Karena rasa kesalnya perlahan menghilang, aku pun kembali menghadapi mereka.
"Danna, apa Satomi itu bodoh?"
"Eh? Kenapa bertanya padaku?"
"Jawab saja!"
Lina bertanya pada Danna.
"Entahlah, tapi dia memang agak aneh."
"Agak aneh?"
Jadi aku adalah orang yang agak aneh di dalam pandangan Danna.
Itu bukanlah sebuah masalah, karena aku juga tidak peduli.
"Saat Pak Smith menyuruhnya untuk mengerjakan soal di papan tulis tentang peluang, dia malah salah menjawab, padahal dia mengatakan jawaban yang benar saat aku bertanya padanya."
"Eh, Satomi. Kenapa kau melakukannya?"
Lina yang mendengar cerita Danna mulai bertanya padaku.
"Aku hanya asal jawab, dan secara kebetulan jawaban yang kuberikan pada Danna malah benar."
Aku pun hanya bisa menjawabnya seperti itu.

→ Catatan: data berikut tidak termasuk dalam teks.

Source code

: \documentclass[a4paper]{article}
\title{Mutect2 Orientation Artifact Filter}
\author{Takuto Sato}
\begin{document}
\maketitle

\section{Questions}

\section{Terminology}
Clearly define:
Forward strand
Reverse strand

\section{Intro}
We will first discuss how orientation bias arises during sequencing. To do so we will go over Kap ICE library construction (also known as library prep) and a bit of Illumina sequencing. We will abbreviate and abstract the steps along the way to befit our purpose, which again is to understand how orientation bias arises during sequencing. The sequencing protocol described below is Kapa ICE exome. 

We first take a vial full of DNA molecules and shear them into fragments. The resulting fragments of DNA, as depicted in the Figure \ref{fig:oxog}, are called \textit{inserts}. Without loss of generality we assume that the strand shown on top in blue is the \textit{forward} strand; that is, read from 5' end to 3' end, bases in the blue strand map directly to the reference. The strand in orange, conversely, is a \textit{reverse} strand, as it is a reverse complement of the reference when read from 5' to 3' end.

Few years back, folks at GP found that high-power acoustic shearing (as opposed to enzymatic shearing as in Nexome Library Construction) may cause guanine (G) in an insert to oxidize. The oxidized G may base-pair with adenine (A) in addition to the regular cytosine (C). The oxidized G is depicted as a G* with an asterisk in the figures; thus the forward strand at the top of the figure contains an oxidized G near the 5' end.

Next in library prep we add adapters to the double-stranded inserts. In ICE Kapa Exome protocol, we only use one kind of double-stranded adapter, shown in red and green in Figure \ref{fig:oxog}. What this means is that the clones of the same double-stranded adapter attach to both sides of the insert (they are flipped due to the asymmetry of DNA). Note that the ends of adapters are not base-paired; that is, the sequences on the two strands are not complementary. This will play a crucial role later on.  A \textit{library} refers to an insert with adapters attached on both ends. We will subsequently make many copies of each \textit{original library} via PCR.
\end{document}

"Tidak mungkin itu sebuah kebetulan, lagipula 1/26 sangat jauh dengan 100. Jadi kenapa kau menjawabnya dengan salah, Satomi?"
Lina mulai berbicara lagi setelah mendengar jawabanku.

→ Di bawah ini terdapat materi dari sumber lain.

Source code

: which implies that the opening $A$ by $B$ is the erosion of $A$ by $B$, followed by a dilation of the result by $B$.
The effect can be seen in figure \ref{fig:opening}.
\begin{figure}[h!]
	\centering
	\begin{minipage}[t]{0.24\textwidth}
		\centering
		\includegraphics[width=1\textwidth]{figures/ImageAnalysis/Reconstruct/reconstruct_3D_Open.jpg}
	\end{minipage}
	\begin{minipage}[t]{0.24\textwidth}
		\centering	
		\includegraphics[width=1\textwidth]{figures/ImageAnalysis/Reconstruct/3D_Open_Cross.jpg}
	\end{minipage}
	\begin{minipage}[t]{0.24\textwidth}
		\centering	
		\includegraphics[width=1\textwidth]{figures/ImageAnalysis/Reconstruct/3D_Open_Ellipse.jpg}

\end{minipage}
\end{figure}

"Aku tidak yakin dengan jawaban itu."
"Baiklah, terserah apa katamu. Kau boleh bergabung asalkan tidak mengganggu kami."
"Benarkah?! Terima kasih, Lina!"
Saat Lina memperbolehkan ku untuk bergabung, Fisa lah yang merasa sangat senang karenanya, sedangkan aku hanya diam.

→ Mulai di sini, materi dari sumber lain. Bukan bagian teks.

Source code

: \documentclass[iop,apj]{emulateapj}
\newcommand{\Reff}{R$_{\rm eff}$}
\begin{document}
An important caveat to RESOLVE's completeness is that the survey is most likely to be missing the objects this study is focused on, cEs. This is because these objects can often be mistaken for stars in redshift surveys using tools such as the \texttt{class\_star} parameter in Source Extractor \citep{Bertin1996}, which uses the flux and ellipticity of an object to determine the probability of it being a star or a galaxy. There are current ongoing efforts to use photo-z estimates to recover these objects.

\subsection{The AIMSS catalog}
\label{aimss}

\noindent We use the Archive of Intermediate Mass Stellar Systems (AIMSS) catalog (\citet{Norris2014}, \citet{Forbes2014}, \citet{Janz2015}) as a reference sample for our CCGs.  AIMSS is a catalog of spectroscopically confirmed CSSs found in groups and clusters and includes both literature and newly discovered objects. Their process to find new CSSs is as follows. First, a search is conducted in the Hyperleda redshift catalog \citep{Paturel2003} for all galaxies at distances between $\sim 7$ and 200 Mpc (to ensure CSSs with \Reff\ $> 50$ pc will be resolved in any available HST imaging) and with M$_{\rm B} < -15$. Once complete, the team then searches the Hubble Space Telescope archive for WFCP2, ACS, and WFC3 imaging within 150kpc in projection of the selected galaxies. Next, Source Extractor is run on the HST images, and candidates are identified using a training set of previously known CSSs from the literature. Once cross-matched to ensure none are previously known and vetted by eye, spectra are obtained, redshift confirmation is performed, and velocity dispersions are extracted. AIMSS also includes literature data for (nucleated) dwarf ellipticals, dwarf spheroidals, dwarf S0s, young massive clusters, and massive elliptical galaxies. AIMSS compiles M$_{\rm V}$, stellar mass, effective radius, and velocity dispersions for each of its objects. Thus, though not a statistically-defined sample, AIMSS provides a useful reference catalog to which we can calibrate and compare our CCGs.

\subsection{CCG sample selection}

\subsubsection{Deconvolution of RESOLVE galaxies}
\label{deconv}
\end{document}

"Mohon kerjasamanya, kalian berdua!"
"Ya, tolong kerjasamanya juga!"
"Ya."
Kemudian kami pun memulai pembelajaran yang dilakukan secara berkelompok ini.
Aku telah bergabung dalam kelompok belajar yang berisikan total 6 orang ini.
Lelaki yang tidak kukenal tadi bernama Wijaya, dan dia adalah tipe orang yang pekerja keras dan pantang menyerah.
Dia juga adalah orang yang ada di dalam kontak Fisa tadi.
Sekarang aku sudah mengenal semua orang yang ada di dalam kelompok belajar ini.
Lina, Danna, Cika, Wijaya, Fisa, dan yang terakhir adalah aku sendiri.
Selama beberapa hari, kami terus banyak belajar untuk mempersiapkan ujian akademis yang akan dijalani Minggu depan.
Tempat kami berkumpul untuk belajar tetap sama, yaitu di H's Cafetaria.
Bahkan saat hari libur pun, kami masih belajar selama beberapa jam agar tidak mengalami kegagalan saat ujian nanti.